In response to an attack on the president of Columbia University last week by a coalition of more than 100 faculty members who accused Lee Bollinger of allowing outside interests to sway the school’s tenure decisions and of aligning the university with the Bush administration’s foreign policy in Iraq, a smaller faction of professors is circulating a letter in his defense.
“The point was to show that the faculty was not united with their statements,” a professor of epidemiology who supports Mr. Bollinger, Judith Jacobson, a coordinator of Scholars for Peace in the Middle East, said. “That point was made.”
At a faculty meeting last week, professors said Mr. Bollinger’s harsh rebuke of President Ahmadinejad of Iran “allied the university with the Bush administration’s war in Iraq.”
RELATED: Text of the Letter
The dissenting professors are disputing the claim. The only remark he made about the war referred to Iran’s proxy war against American troops in Iraq, “and only in the context of Iran’s financing and arming terrorist attacks against our troops,” they wrote.
The dissenting faculty members are also defending the right of outside parties, such as alumni, to comment on pending tenure cases. “When nonacademics and outsiders encounter or hear about what they consider inappropriate forms of teaching, allegations of intimidation or harassment, or the distortion of basic historical or scientific fact, they are justified in expressing, and entitled by the First Amendment to express, their objections,” the letter, which refers to pending tenure cases such as that of a professor of modern Arab politics and comparative literature at Columbia, Joseph Massad, reads.
Many of the professors attacking the administration represent the campus left, and in the past they have called upon the university to divest from companies that sell arms and military hardware to Israel.
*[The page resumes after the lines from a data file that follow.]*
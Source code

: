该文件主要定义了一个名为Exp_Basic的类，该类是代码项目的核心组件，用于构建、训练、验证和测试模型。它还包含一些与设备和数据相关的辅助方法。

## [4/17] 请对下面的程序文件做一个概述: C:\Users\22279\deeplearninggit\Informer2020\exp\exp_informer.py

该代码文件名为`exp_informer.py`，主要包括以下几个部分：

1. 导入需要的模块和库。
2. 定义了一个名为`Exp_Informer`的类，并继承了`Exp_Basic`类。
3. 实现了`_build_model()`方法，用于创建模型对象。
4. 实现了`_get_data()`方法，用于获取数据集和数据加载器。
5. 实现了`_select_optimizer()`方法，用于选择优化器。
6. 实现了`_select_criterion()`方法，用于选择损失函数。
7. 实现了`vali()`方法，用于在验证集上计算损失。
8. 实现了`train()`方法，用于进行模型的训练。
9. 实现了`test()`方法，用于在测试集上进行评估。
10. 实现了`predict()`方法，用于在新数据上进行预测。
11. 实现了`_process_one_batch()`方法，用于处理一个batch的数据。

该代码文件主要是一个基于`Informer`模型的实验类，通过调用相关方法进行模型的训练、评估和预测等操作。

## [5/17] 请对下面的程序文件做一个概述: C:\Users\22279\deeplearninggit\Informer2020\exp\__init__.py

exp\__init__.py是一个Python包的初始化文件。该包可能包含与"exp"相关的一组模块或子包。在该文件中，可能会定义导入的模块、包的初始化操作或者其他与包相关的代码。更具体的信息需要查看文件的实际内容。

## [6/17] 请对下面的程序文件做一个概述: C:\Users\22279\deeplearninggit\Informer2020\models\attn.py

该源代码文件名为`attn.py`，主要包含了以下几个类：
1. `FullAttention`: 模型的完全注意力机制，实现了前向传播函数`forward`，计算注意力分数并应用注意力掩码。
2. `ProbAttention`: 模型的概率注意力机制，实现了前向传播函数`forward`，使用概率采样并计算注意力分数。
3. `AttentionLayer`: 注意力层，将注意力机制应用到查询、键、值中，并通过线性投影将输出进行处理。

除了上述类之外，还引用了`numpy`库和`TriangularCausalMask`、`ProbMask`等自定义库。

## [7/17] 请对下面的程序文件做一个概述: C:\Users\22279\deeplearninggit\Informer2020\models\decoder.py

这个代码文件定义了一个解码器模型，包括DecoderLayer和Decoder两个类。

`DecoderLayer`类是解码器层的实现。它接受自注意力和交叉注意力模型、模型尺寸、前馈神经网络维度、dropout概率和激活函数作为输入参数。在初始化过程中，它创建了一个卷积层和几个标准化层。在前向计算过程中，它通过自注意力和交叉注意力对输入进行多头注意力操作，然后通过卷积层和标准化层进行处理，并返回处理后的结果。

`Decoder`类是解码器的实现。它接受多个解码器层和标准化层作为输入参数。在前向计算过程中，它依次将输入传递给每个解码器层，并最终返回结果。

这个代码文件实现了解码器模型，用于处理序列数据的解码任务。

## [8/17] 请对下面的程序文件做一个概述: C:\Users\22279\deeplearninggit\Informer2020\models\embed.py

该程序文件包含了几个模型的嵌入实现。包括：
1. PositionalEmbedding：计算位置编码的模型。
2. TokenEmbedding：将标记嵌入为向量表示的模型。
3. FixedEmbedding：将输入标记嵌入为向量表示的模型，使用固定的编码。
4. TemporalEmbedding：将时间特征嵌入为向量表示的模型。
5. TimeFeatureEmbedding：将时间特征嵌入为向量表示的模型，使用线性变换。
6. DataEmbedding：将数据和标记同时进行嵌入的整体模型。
The majority of the professors writing in defense of Mr. Bollinger are Jewish, and include among them a professor at Teachers College, Elizabeth Midlarsky, whose office door was defaced earlier this month with a swastika.
The faculty members who signed the letter in defense of Mr. Bollinger are: Efrat Aharonovich, Kenneth Altman, Elizabeth Anisfeld, Paul Appelbaum, Marc Arkovitz, Jeffrey Ascherman, Mitchell Benson, Mitchell Berman, Bernard Berofsky, Nehama Bersohn, Joan Birman, Michael Bye, Adam Heath Cannon, Charles Calomiris, Mark Cane, Myron Cohen, Jonathan David, Len Druyan, Barry Farber, Awi Federgruen, Scott Fink, Philip Genty, Michael Gershon, Dmitri Glinski, Michael Goldberg, Robert Goodman, Victor Grann, Linda Granowetter, Jonathan Gross, Jeffrey Helzner, Ralph Holloway, Barry Honig, Allen Hyman, Judith Jacobson, Sandra Kahn, Irving Kalet, Eric Kandel, Ran Kivetz, Oscar Lebwohl, Jonathan Levav, Moshe Levison, Nahum Melumad, Elizabeth Midlarsky, Abraham Monk, Alfred Neugut, Stephanie Neuman, Walter Neumann, Peter Ozsvath, Charles Powell, Evan Picoult, Ruth Raphaeli-Slivko, Irina Reyfman, Maya Rom, Jay Rothschild, Samuel Schacher, Neil Schluger, Alan Segal, Alan Seplowitz, Neil Shachter, Howard Shuman, Ethel Siris, Mervyn Susser, Robert Taub, Olivier Toubia, Judah Weinberger, Warren Widmann, Eric Zarahn, Assaf Zeevi, and Thomas Zweifel.